Devant la Division de première instance de la Cour suprême de Terre‑Neuve, Mme Piercey a fait valoir que l'employeur ne pouvait invoquer les art. 32 et 34 de The Workers' Compensation Act, 1983, S.N. 1983, chap. 48, qui prévoient que le droit à une indemnité pour les blessures subies par un travailleur dans l'exercice de ses fonctions est limité à ce que la Loi prévoit expressément. Madame Piercey soutenait que les art. 32 et 34 de The Workers' Compensation Act, 1983 étaient inopérants en vertu du par. 52(2) de la Loi constitutionnelle de 1982 parce qu'ils violaient l'art. 15 de la Charte canadienne des droits et libertés.
Le juge de première instance, le juge en chef Hickman, a reconnu que les dispositions niaient de manière injustifiable le droit d'accès aux tribunaux qui a été considéré comme une composante des droits à l'égalité garantis par l'art. 15. Cependant, il a également conclu que Mme Piercey ne pouvait invoquer la Charte parce que le décès de son époux était survenu le 22 juillet 1984, soit avant l'entrée en vigueur de l'art. 15, le 17 avril 1985. Il a conclu que l'art. 15 ne pouvait s'appliquer rétroactivement.
Comme l'opinion du juge en chef Hickman sur la constitutionnalité des art. 32 et 34 de The Workers' Compensation Act, 1983 était une opinion incidente, il n'existait aucun moyen sur lequel Sa Majesté pouvait fonder un appel. Madame Piercey n'a pas interjeté appel. En conséquence, la question a fait l'objet d'un renvoi à la Cour d'appel de Terre‑Neuve.
En Cour d'appel, le procureur général de Terre‑Neuve a présenté le renvoi. Agissaient comme intervenants en vertu de l'ordonnance initiale ou par autorisation subséquente: la Workers' Compensation Commission of Newfoundland and Labrador, la Commission de la santé et de la sécurité au travail du Québec, le procureur général de la Nouvelle‑Écosse, la Commission des accidents du travail du Nouveau‑Brunswick, la Commission des accidents du travail du Manitoba, le procureur général de la Colombie‑Britannique, la Workers' Compensation Board of British Columbia, la Workers' Compensation Board of Prince Edward Island, la Worker's Compensation Board of Alberta, la Workers' Compensation Board of Yukon, l'Association des manufacturiers canadiens, le Congrès du travail du Canada, la Newfoundland and Labrador Federation of Labour, la Compagnie des chemins de fer nationaux du Canada, Marine Atlantic Limited, General Bakeries Limited et Shirley Piercey.
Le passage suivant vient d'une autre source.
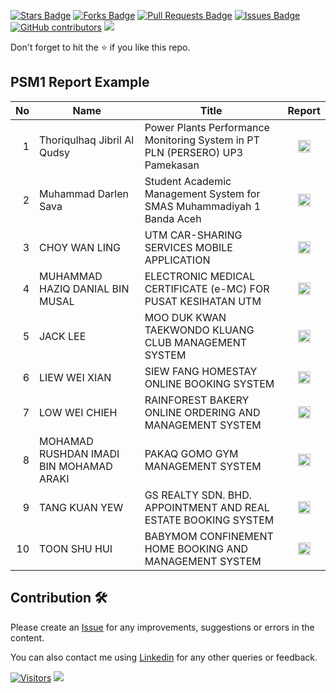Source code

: <a href="https://github.com/drshahizan/undergraduate-project/stargazers"><img src="https://img.shields.io/github/stars/drshahizan/undergraduate-project" alt="Stars Badge"/></a>
<a href="https://github.com/drshahizan/undergraduate-project/network/members"><img src="https://img.shields.io/github/forks/drshahizan/undergraduate-project" alt="Forks Badge"/></a>
<a href="https://github.com/drshahizan/undergraduate-project/pulls"><img src="https://img.shields.io/github/issues-pr/drshahizan/undergraduate-project" alt="Pull Requests Badge"/></a>
<a href="https://github.com/drshahizan/undergraduate-project/issues"><img src="https://img.shields.io/github/issues/drshahizan/undergraduate-project" alt="Issues Badge"/></a>
<a href="https://github.com/drshahizan/undergraduate-project/graphs/contributors"><img alt="GitHub contributors" src="https://img.shields.io/github/contributors/drshahizan/undergraduate-project?color=2b9348"></a>
![](https://visitor-badge.glitch.me/badge?page_id=drshahizan/undergraduate-project)

Don't forget to hit the :star: if you like this repo.

## PSM1 Report Example

| No | Name | Title | Report |
| -----: | ----- | ------ | :------: |
| 1 | Thoriqulhaq Jibril Al Qudsy | Power Plants Performance Monitoring System in PT PLN (PERSERO) UP3 Pamekasan | <a href="https://github.com/drshahizan/undergraduate-project/tree/main/PSM2/thoriqulhaq" ><img src="../images/calendar-24.svg" width="20px" height="20px" ></a> |
| 2 | Muhammad Darlen Sava | Student Academic Management System for SMAS Muhammadiyah 1 Banda Aceh | <a href="https://github.com/drshahizan/undergraduate-project/tree/main/PSM2/darlen" ><img src="../images/calendar-24.svg" width="20px" height="20px" ></a> |
| 3 | CHOY WAN LING | UTM CAR-SHARING SERVICES MOBILE APPLICATION | <a href="https://drive.google.com/file/d/1WpqCe5PON-pIdJjgN6XNBLnBglQYCzjW/view?usp=sharing" ><img src="../images/calendar-24.svg" width="20px" height="20px" ></a> |
| 4 | MUHAMMAD HAZIQ DANIAL BIN MUSAL | ELECTRONIC MEDICAL CERTIFICATE (e-MC) FOR PUSAT KESIHATAN UTM  | <a href="https://drive.google.com/file/d/1z03E4L1kKoUO6FTsIrlTKFdPU-8woUhV/view?usp=sharing" ><img src="../images/calendar-24.svg" width="20px" height="20px" ></a> |
| 5 | JACK LEE | MOO DUK KWAN TAEKWONDO KLUANG CLUB MANAGEMENT SYSTEM  | <a href="https://drive.google.com/file/d/1OL7NLo2KzbrvjLNVrsI_Jux8CwD6Dnmk/view?usp=sharing" ><img src="../images/calendar-24.svg" width="20px" height="20px" ></a> |
| 6 | LIEW WEI XIAN | SIEW FANG HOMESTAY ONLINE BOOKING SYSTEM | <a href="https://drive.google.com/file/d/1uR7dD-gp1tsncEaF0-NCUVDiZJjpHXfC/view?usp=sharing" ><img src="../images/calendar-24.svg" width="20px" height="20px" ></a> |
| 7 | LOW WEI CHIEH | RAINFOREST BAKERY ONLINE ORDERING AND MANAGEMENT SYSTEM  | <a href="https://drive.google.com/file/d/10rNY-JbLLTjMEMWC-3ZT9m3LVhI7Rwvi/view?usp=sharing" ><img src="../images/calendar-24.svg" width="20px" height="20px" ></a> |
| 8 | MOHAMAD RUSHDAN IMADI BIN MOHAMAD ARAKI | PAKAQ GOMO GYM MANAGEMENT SYSTEM  | <a href="https://drive.google.com/file/d/1XjPtgkrlLzF_z9H8YIVr5gFcWic0ODmu/view?usp=sharing" ><img src="../images/calendar-24.svg" width="20px" height="20px" ></a> |
| 9 | TANG KUAN YEW | GS REALTY SDN. BHD. APPOINTMENT AND REAL ESTATE BOOKING SYSTEM  | <a href="https://drive.google.com/file/d/1-eqshlhbf025Ue370GdquRMkoifGdTeR/view?usp=sharing" ><img src="../images/calendar-24.svg" width="20px" height="20px" ></a> |
| 10 | TOON SHU HUI | BABYMOM CONFINEMENT HOME BOOKING AND MANAGEMENT SYSTEM | <a href="https://drive.google.com/file/d/16tsdATFBSG8-FseG_1Nq61GWaBDmKzGj/view?usp=sharing" ><img src="../images/calendar-24.svg" width="20px" height="20px" ></a> |

## Contribution 🛠️
Please create an [Issue](https://github.com/drshahizan/undergraduate-project/issues) for any improvements, suggestions or errors in the content.

You can also contact me using [Linkedin](https://www.linkedin.com/in/drshahizan/) for any other queries or feedback.

[![Visitors](https://api.visitorbadge.io/api/visitors?path=https%3A%2F%2Fgithub.com%2Fdrshahizan&labelColor=%23697689&countColor=%23555555&style=plastic)](https://visitorbadge.io/status?path=https%3A%2F%2Fgithub.com%2Fdrshahizan)
![](https://hit.yhype.me/github/profile?user_id=81284918)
Tous, sauf Mme Piercey, appuyaient les dispositions en cause. la Cour d'appel a conclu que les art. 32 et 34 de The Workers' Compensation Act, 1983 n'étaient pas incompatibles avec le par. 15(1) de la Charte. En outre, le juge en chef Goodridge de Terre‑Neuve a conclu que l'art. 15 ne s'appliquait pas aux causes d'action ayant pris naissance avant le 17 avril 1985.
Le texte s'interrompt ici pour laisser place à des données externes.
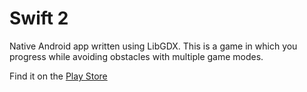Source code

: # Swift 2

Native Android app written using LibGDX. This is a game in which you progress while avoiding obstacles with multiple game modes.

Find it on the [Play Store](https://play.google.com/store/apps/details?id=io.waffle.srafi2)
Me Cowper, agissant pour le compte de Suzanne Côté sollicite par la présente requête l'autorisation d'intervenir en l'espèce conformément à l'art. 18 des Règles de la Cour suprême du Canada, DORS/83‑74. La requérante est une personne qui a subi des blessures et qui conteste des dispositions semblables en Colombie‑Britannique (les art. 10 et 11 de la Workers Compensation Act, R.S.B.C. 1979, chap. 437) en invoquant l'inconstitutionnalité d'une interdiction légale d'obtenir une indemnité autre que celle prévue par la loi. La Cour suprême de la Colombie‑Britannique a ordonné la suspension de l'action de Mme Côté en attendant l'issue du présent pourvoi. Les services de Me Cowper ont été retenus par plusieurs autres demandeurs qui sont dans une situation semblable à celle de Suzanne Côté et qui souhaitent qu'il plaide dans le cadre du présent pourvoi.
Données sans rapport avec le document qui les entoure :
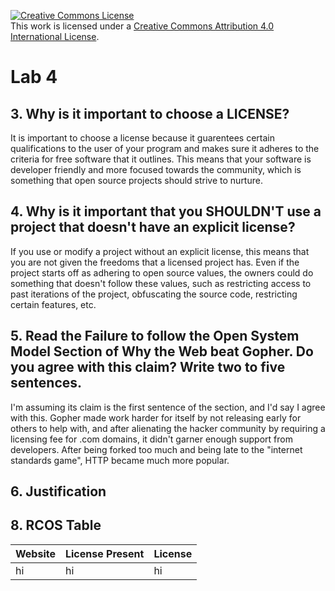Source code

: <a rel="license" href="http://creativecommons.org/licenses/by/4.0/"><img alt="Creative Commons License" style="border-width:0" src="https://i.creativecommons.org/l/by/4.0/88x31.png" /></a><br />This work is licensed under a <a rel="license" href="http://creativecommons.org/licenses/by/4.0/">Creative Commons Attribution 4.0 International License</a>.

# Lab 4

## 3. Why is it important to choose a LICENSE?

It is important to choose a license because it guarentees certain qualifications to the user of your program and makes sure it adheres to the criteria for free software that it outlines. This means that your software is developer friendly and more focused towards the community, which is something that open source projects should strive to nurture. 

## 4. Why is it important that you SHOULDN'T use a project that doesn't have an explicit license?

If you use or modify a project without an explicit license, this means that you are not given the freedoms that a licensed project has. Even if the project starts off as adhering to open source values, the owners could do something that doesn't follow these values, such as restricting access to past iterations of the project, obfuscating the source code, restricting certain features, etc. 

## 5. Read the Failure to follow the Open System Model Section of Why the Web beat Gopher. Do you agree with this claim? Write two to five sentences. 

I'm assuming its claim is the first sentence of the section, and I'd say I agree with this. Gopher made work harder for itself by not releasing early for others to help with, and after alienating the hacker community by requiring a licensing fee for .com domains, it didn't garner enough support from developers. After being forked too much and being late to the "internet standards game", HTTP became much more popular. 

## 6. Justification



















## 8. RCOS Table

Website | License Present | License 
---------|:----------|:-------
hi | hi | hi 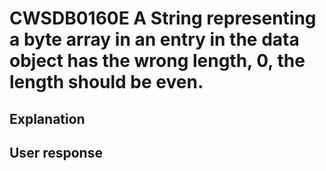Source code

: # CWSDB0160E A String representing a byte array in an entry in the data object has the wrong length, 0, the length should be even.

## Explanation

## User response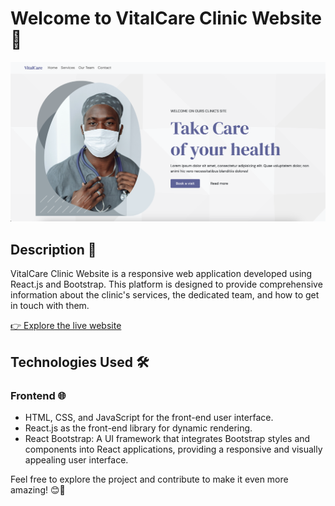 # Welcome to VitalCare Clinic Website 🏥

![VitalCare Clinic](src/assets/vitalcare_luigi_iossa_fullstackdeveloper.png)

## Description 📜
VitalCare Clinic Website is a responsive web application developed using React.js and Bootstrap. This platform is designed to provide comprehensive information about the clinic's services, the dedicated team, and how to get in touch with them.

[👉 Explore the live website ](https://vitalcare-clinic.netlify.app)

## Technologies Used 🛠️

### Frontend 🌐

- HTML, CSS, and JavaScript for the front-end user interface.
- React.js as the front-end library for dynamic rendering.
- React Bootstrap: A UI framework that integrates Bootstrap styles and components into React applications, providing a responsive and visually appealing user interface.

Feel free to explore the project and contribute to make it even more amazing! 😊🚀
L'article 18 des Règles confère à notre Cour un vaste pouvoir discrétionnaire pour décider s'il y a lieu d'autoriser ou non une personne à intervenir ainsi que le pouvoir discrétionnaire de fixer les modalités de l'intervention. De même, le par. 55(4) de la Loi sur la Cour suprême, S.R.C. 1970, chap. S‑19, prévoit que des personnes intéressées peuvent être entendues dans un renvoi.
Les critères de l'exercice de ce pouvoir discrétionnaire ont fait l'objet d'un long débat dans la présente requête. Les avocats étaient naturellement désavantagés du fait que, peut‑être à dessein, notre Cour n'a pas commenté ces critères dans des affaires récentes. Les exigences minimales sont énoncées aux al. 18(3)a) et c) des Règles. Ce sont en résumé: (1) un intérêt et (2) des allégations qui seront utiles et différentes de celles des autres parties.
L'opposition à la demande repose principalement sur l'argument que le fait d'être dans une situation semblable ne satisfait pas à l'exigence de l'intérêt. On a également soutenu que la requérante n'a pas démontré que son argumentation serait différente de celle de l'avocat de Mme Piercey.
(1) L'intérêt
Un des rares arrêts que notre Cour a rendus sur l'exercice de son pouvoir discrétionnaire est Norcan Ltd. v. Lebrock, [1969] R.C.S. 665, dans lequel le juge Pigeon a conclu que tout intérêt suffit, sous réserve toujours de l'exercice du pouvoir discrétionnaire. Il ressort de la jurisprudence citée par le juge Pigeon que le fait d'être dans une situation semblable peut satisfaire à cette exigence. Cependant, le pouvoir discrétionnaire ne sera habituellement pas exercé en faveur d'un requérant seulement parce qu'il est dans une situation semblable. Certains tribunaux ont même conclu que cela ne constitue pas un intérêt suffisant. Voir Solosky c. La Reine, [1978] C.F. 609, et Re Schofield and Minister of Consumer and Commercial Relations (1980), 28 O.R. (2d) 764 (C.A.)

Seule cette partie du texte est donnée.